Elastofibrous pseudoxanthoma was earlier known as diffuse xanthomatosis, and later as atypical xanthoma and dystrophic elastofibrosis. It is a congenital disease that can invade many organs and systems of the body and produce a wide variety of clinical manifestations. The basic pathological changes are degenerative changes in the skin, eyes and cardiovascular system caused by congenital defects of elastic and collagen fibers. The disease is more common in young women.
Etiology
The disease is a genetic defect of elastic fibers throughout the body. The application of gene chain analysis and mutation detection techniques has demonstrated a strong correlation between its pathogenesis and the ABCC6 mutation. It has been categorized into two types and four groups according to its genetic features. Two types and autosomal dominant inheritance and autosomal negative inheritance, and each of the two types is divided into two groups. Clinically, autosomal recessive group I and autosomal dominant groups I and II are common, and autosomal recessive group II is rare, with only isolated reports.
Symptoms
1. Skin damage
It usually occurs in children or young adults, but can also be seen shortly after birth. The skin rash is symmetrical, occurring on both sides of the neck, around the umbilicus, armpits, popliteal fossa and inguinal folds, and can also be seen in the oral cavity, nasal mucosa, and occasionally in the vagina or rectal mucosa. The skin is thickened, poorly elastic, and flaccid. The rash is pinhead-sized to bean-sized, yellowish to orange papules or nodules, mostly distributed in clusters or fused into a network. Some of the pores are enlarged, like “plucked chicken skin”, with an orange peel appearance. Some patients may have overstretching of the skin, but not necessarily a rash.
2. Cardiovascular damage
Including peripheral vascular disease, hypertension, coronary artery disease and endothelial fibrosis and calcification. When the arteries of the limbs are involved, there may be weakened or absent pulse and intermittent claudication. A small number of patients have angina attacks, congestive heart failure may be related to a variety of factors, vascular disease and endocardial fibrosis can cause heart failure, hypertension and coronary heart disease is also an important factor in promoting heart failure.

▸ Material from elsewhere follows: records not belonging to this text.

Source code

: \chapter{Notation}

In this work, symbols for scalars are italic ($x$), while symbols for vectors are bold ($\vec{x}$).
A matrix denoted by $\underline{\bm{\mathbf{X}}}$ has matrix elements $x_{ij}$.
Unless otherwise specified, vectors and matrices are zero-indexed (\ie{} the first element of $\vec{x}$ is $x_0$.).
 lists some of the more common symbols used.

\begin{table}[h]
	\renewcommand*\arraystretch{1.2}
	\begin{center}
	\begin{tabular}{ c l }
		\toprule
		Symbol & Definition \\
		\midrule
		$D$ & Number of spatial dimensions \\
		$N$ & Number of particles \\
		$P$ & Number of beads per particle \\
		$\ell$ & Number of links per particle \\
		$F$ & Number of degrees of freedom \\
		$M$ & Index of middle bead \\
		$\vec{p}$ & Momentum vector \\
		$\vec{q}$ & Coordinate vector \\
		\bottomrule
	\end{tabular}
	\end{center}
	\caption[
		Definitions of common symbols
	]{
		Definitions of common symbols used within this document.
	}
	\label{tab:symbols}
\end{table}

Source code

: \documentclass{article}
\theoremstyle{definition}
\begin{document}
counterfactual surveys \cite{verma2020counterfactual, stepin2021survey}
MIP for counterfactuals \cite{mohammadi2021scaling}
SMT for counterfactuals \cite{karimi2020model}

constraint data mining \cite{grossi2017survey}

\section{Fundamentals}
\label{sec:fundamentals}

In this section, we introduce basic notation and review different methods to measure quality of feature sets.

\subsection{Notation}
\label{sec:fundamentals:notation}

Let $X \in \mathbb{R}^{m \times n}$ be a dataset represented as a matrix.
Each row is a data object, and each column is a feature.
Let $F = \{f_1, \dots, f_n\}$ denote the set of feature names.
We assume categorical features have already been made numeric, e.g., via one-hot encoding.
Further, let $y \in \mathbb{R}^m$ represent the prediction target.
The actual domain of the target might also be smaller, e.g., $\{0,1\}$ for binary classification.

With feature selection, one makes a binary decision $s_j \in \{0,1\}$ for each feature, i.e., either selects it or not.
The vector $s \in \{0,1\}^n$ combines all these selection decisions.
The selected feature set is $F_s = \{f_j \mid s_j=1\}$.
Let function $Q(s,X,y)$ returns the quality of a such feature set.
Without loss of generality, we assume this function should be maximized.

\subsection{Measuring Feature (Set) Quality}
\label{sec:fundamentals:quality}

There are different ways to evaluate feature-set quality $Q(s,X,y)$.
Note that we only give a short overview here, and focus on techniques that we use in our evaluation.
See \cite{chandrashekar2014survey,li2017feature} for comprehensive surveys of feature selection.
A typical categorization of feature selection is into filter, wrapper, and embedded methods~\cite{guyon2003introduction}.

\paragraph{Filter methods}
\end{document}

3. Gastrointestinal lesions
This disease is often accompanied by gastrointestinal symptoms, including gastrointestinal bleeding is the most serious, the bleeding site can be the large intestine and the upper gastrointestinal tract, bleeding occurs at an early age, the average age of 26 years old, the youngest is only 6 years old. Gastroscopy can find yellow pebble-like mucosal rash in the digestive tract mucosa, sometimes forming mucosal folds.
4. Ocular lesions
The radial angioid pattern of retinal blood vessels in the fundus of the eye is the characteristic change of this disease. Early or mild patients only have hyperpigmentation around the macula and speckled changes, over time this change is manifested as a thicker gray-white lines of blood vessels, around the optic disc in an irregular ring or radial distribution. Retinal hemorrhages can cause visual impairment. With age, proliferative changes, hyperpigmentation, retinal macula, choroidal vitelliform degeneration, and retinal scarring can occur. When the macula is involved, severe vision loss can occur.

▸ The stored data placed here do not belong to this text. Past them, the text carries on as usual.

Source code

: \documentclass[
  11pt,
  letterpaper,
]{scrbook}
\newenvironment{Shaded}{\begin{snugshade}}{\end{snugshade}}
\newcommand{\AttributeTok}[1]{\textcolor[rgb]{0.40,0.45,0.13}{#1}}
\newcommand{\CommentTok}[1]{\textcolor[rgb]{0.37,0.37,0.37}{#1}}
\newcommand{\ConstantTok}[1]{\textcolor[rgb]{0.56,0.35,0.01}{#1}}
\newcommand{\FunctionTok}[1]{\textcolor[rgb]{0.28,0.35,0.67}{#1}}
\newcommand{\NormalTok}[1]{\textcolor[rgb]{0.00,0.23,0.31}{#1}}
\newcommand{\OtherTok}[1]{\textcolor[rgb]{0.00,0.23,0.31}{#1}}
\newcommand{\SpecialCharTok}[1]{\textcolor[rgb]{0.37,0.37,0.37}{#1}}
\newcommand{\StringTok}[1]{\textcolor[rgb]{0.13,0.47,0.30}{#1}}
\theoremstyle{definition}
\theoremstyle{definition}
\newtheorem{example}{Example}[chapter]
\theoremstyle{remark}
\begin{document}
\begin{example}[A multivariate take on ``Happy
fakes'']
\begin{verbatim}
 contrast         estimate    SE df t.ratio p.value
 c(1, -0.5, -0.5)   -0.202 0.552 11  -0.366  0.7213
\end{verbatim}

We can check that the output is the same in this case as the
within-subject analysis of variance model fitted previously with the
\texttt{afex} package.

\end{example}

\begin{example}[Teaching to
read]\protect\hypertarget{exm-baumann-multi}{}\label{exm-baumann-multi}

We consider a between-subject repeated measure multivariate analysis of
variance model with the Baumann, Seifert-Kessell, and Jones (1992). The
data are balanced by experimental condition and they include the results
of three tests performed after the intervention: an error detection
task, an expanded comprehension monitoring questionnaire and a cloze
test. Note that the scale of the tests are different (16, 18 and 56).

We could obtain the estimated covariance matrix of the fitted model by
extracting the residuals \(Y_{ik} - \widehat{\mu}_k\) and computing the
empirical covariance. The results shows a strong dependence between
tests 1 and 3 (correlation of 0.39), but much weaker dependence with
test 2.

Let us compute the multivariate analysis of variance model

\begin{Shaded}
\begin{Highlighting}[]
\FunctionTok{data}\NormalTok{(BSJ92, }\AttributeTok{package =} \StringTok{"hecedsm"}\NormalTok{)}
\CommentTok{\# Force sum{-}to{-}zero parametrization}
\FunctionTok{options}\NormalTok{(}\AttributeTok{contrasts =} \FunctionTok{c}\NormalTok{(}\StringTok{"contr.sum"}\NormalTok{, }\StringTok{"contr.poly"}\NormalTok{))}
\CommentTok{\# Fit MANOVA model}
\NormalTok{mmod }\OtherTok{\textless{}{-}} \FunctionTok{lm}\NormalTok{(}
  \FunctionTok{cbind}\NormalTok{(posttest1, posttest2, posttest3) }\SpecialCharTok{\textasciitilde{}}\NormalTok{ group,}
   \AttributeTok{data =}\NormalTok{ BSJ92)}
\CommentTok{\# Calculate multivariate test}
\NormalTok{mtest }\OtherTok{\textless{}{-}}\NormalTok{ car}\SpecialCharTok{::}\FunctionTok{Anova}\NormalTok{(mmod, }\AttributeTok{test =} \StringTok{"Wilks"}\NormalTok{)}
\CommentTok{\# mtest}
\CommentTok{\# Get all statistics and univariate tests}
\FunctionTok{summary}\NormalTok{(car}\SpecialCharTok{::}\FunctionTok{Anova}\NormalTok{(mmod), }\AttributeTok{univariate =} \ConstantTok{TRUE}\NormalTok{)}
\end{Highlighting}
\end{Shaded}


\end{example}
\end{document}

5. Neuropsychiatric lesions
Neuropsychiatric symptoms may be caused by cerebrovascular lesions, including mild hemiparesis, mental abnormality, subarachnoid hemorrhage, basilar artery insufficiency, and epilepsy.
6. Renal lesions
Both intrarenal and extrarenal arteries can be affected, and renal vascular involvement can lead to hypertension.
Examination
Histopathological examination: the characteristic changes in the skin are dermal elastic fiber degeneration, swelling, increased number and calcification. The lesions are predominantly in the middle of the dermis, with less severe lesions in the upper and lower parts of the dermis. Healthy-looking skin may also have mild histologic changes. Early lesions consist of calcium deposits around the sweat glands. In the typical rash, calcification around the sweat glands is more pronounced, and the elastic fibers of the dermis are swollen, deeply stained, twisted, broken, containing amorphous granules, or even irregularly fragmented and granular, and large areas of calcified tissue may be present at the same time.
Diagnosis
Primary criteria: ① yellow cobblestone lesions on the flexion side; ② characteristic histologic features of the lesions; ③ retinal vascular pattern.

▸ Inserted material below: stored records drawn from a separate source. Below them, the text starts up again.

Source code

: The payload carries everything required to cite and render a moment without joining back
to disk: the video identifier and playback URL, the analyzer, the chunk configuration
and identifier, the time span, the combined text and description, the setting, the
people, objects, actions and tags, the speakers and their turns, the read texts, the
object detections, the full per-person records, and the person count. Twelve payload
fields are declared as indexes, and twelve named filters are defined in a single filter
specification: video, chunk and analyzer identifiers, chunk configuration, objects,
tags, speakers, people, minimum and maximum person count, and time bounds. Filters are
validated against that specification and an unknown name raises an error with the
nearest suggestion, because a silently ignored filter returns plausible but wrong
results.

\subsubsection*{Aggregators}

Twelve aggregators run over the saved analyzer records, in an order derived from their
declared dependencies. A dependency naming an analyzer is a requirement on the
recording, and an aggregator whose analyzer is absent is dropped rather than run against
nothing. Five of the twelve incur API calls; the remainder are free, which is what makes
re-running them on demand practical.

Secondary criteria: ① no characteristic histologic changes in the skin of the lesion. ② Family history of first-degree relatives.
Treatment
There is no specific treatment for this disease, and symptomatic treatment is mostly used. If the skin folds are too extensive, orthopedic surgery is feasible. Those with gastrointestinal bleeding should be given blood transfusion and hemostatic drugs. Those with hypertension or coronary artery blood supply insufficiency should be given vasodilator, anticoagulant therapy and thrombolytic agents such as urokinase. Once heart failure and cerebrovascular accident occur, appropriate treatment should be given. Application of vitaminase and vitamin E is effective in relieving skin lesions and eye symptoms.